BY KRISTINA RUTHERFORD IN TORONTO | PHOTOGRAPHY BY MYLES McCUTCHEON

Red Kelly’s grandkids tie up their skates in the dressing room named after their Hall of Fame grandpa. When George and Bruce walk through the arena’s front doors, they see their granddad’s name on a plaque and his biography in a lit-up display. A “Red Kelly” banner hangs over their heads when they take the ice. The eight-time Stanley Cup champion is everywhere in this old Toronto rink, and most winter weekends, you’ll even find Kelly himself, now 84, cheering his grandsons on from the stands. Kelly, his signature red hair now mostly white, says it brings back memories. While much has changed since he played here in his heyday, the charm of the place remains. And, of course, the history. Kelly remembers the opener at St. Michael’s College Arena like it was yesterday.

It was Nov. 7, 1960. Kelly, Dave Keon, Tim Horton, Ted Lindsay and Frank Mahovlich led a team of former St. Michael’s College students they called ‘The Old Boys,’ culled together for opening night at the school’s new arena to take on the Memorial Cup–champion St. Michael’s Majors, led by a young Gerry Cheevers. Maurice ‘The Rocket’ Richard and King Clancy were wearing the stripes. You couldn’t get a seat. “The place was crawling,” Kelly recalls. “It was really exciting to come back and play in that first game.”

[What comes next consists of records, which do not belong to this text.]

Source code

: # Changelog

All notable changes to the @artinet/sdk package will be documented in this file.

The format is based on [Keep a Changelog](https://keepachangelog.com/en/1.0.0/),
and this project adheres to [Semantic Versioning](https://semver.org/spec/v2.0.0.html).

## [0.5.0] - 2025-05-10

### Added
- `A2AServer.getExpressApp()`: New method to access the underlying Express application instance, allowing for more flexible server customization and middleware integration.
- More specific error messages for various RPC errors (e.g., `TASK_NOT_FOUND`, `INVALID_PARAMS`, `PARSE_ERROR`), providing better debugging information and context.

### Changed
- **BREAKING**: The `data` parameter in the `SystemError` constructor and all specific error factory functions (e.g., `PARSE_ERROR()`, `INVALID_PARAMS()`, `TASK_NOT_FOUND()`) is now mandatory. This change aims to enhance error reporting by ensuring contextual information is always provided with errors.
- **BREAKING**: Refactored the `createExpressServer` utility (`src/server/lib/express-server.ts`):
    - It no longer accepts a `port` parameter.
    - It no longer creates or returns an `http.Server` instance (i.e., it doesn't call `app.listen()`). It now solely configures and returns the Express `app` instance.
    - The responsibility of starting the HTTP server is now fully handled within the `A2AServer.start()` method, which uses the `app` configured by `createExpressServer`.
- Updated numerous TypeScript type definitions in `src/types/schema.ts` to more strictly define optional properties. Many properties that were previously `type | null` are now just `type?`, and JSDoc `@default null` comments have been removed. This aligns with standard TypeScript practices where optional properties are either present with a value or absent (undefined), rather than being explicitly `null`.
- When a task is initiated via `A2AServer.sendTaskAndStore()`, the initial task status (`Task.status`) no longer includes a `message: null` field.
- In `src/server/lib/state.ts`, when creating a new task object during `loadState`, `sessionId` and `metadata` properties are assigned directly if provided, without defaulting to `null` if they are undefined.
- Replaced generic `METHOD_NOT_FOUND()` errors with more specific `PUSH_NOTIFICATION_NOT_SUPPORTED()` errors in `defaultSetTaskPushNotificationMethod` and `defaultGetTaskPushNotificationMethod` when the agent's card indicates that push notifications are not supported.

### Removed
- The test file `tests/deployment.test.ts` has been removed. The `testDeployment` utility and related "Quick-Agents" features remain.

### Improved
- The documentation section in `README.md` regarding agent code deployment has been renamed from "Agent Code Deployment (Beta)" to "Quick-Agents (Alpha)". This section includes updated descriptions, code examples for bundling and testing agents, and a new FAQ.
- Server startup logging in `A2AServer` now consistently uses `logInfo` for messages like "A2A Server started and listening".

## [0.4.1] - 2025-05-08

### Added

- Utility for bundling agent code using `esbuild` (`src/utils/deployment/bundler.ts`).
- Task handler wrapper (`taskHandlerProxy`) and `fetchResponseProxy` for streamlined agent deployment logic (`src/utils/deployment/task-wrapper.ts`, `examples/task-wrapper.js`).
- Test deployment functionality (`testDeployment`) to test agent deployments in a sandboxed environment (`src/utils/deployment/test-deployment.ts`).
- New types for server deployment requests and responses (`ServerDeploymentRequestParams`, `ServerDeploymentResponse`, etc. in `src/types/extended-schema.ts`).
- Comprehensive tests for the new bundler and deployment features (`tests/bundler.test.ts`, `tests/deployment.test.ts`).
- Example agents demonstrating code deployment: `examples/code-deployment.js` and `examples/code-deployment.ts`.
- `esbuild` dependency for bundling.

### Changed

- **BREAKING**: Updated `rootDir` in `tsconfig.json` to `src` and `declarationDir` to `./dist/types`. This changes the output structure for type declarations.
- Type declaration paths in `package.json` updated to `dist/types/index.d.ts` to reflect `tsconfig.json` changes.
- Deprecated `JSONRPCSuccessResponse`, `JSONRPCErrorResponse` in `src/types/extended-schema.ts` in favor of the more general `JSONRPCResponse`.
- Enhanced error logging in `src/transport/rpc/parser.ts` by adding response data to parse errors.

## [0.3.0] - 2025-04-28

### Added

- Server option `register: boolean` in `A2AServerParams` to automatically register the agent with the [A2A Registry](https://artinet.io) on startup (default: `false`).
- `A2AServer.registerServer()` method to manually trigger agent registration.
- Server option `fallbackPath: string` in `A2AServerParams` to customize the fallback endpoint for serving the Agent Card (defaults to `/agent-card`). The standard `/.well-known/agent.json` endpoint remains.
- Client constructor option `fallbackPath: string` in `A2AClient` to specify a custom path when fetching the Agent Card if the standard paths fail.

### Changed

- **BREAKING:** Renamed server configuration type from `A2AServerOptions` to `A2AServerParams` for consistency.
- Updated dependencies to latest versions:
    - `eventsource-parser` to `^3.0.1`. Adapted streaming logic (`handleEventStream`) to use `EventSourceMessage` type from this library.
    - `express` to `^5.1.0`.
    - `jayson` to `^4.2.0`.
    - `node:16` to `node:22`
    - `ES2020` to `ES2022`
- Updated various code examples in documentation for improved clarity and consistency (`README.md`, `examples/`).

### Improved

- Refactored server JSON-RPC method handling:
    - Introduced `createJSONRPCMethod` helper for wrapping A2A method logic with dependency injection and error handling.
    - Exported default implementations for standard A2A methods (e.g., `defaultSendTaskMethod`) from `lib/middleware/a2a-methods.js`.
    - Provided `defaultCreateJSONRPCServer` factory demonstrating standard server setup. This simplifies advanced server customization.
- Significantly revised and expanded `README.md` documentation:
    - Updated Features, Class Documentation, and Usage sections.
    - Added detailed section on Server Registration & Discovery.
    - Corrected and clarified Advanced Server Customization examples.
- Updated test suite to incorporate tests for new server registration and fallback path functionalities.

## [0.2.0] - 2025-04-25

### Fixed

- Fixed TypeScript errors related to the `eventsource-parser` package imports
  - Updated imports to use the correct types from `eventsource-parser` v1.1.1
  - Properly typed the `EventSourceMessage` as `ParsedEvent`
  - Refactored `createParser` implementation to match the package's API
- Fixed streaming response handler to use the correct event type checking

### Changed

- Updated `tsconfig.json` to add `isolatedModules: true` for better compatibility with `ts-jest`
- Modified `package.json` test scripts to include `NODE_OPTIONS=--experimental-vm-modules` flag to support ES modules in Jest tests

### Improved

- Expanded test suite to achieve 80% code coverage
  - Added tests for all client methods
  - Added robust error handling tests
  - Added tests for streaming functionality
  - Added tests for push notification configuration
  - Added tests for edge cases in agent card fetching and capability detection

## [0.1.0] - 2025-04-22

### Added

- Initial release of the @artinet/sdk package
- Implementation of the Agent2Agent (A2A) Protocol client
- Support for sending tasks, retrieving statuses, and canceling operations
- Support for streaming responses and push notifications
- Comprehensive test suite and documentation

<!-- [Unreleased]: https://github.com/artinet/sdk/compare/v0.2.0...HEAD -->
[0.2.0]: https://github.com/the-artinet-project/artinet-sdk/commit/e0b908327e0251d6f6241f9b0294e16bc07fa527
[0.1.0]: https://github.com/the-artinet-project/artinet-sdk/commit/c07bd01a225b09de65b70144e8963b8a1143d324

Kelly grew up on the rink before they put a roof on it, back when it was called ‘The Pad.’ This new St. Mike’s Arena was a big improvement. At that first game, a standing-room-only crowd of 1,640 turned up to celebrate what is now one of the country’s most historic arenas, a home to hockey lore. To date, 14 former St. Mike’s players—Turk Broda, Reg Noble and Father David Bauer among them—are enshrined in the Hockey Hall of Fame. Each has a banner hanging in the arena.

Walk into the arena with the signature wooden roof and blue paint and you’ll find more than 200 names on a plaque that recognizes St. Mike’s boys who went on to play in the NHL. Each of those NHLers has his picture on the wall, the latest occupying the south end, including recent alums Tyler Seguin of the Boston Bruins and Andrew Cogliano of the Anaheim Ducks. Arena manager Robert Tunney has been working here for 30 years. He recently watched a kid from Buffalo spend almost two hours poring over the history of the place before his game. “People think of it as a local shrine,” he says.

Tunney wasn’t around to see any Hall of Famers play here, but he’s seen his share of possible future ones. The biggest crowd of the past 30 years came out to see Eric Lindros, a 15-year-old prodigy who suited up for the St. Mike’s Buzzers and led the team to the 1988–89 Ontario Jr. B Championship. It was game six of the city final, and the rink was packed to the rafters. “We probably had 2,000 people in here, and it only holds 1,500,” Tunney says. “We were losing and came back to win that night. What a moment.” Jason Spezza was another young kid who impressed, one of the first Grade 9s in school history to play on the senior team. Back in those days, and when the Ontario Hockey League’s St. Michael’s Majors called this rink home before leaving for a larger arena in suburban Mississauga, St. Mike’s drew some 200,000 visitors per year. Now the focus is on the school teams, minor hockey, and the Buzzers. These days a crowd of 150 is a good one, and though it pales in comparison to the draw of the Majors, Tunney says it always feels intimate, the way the seats hover over the ice, how close fans get to the players.

During the 2004–05 NHL lockout, Kelly was given the Stanley Cup for a day. The man who’d won it eight times didn’t think twice about his plans for it, and called up fellow St. Mike’s alumnus Dick Duff to join him. “I thought, gosh, St. Mike’s has put a lot of players into the NHL over the years and I didn’t know if they’d ever had the Stanley Cup there,” Kelly says. Hockey fans lined up to see Lord Stanley’s mug, and Kelly and Duff signed autographs until their wrists were sore. “I just thought it would be good for old St. Mike’s,” Kelly says. “The rink’s been so good to us.”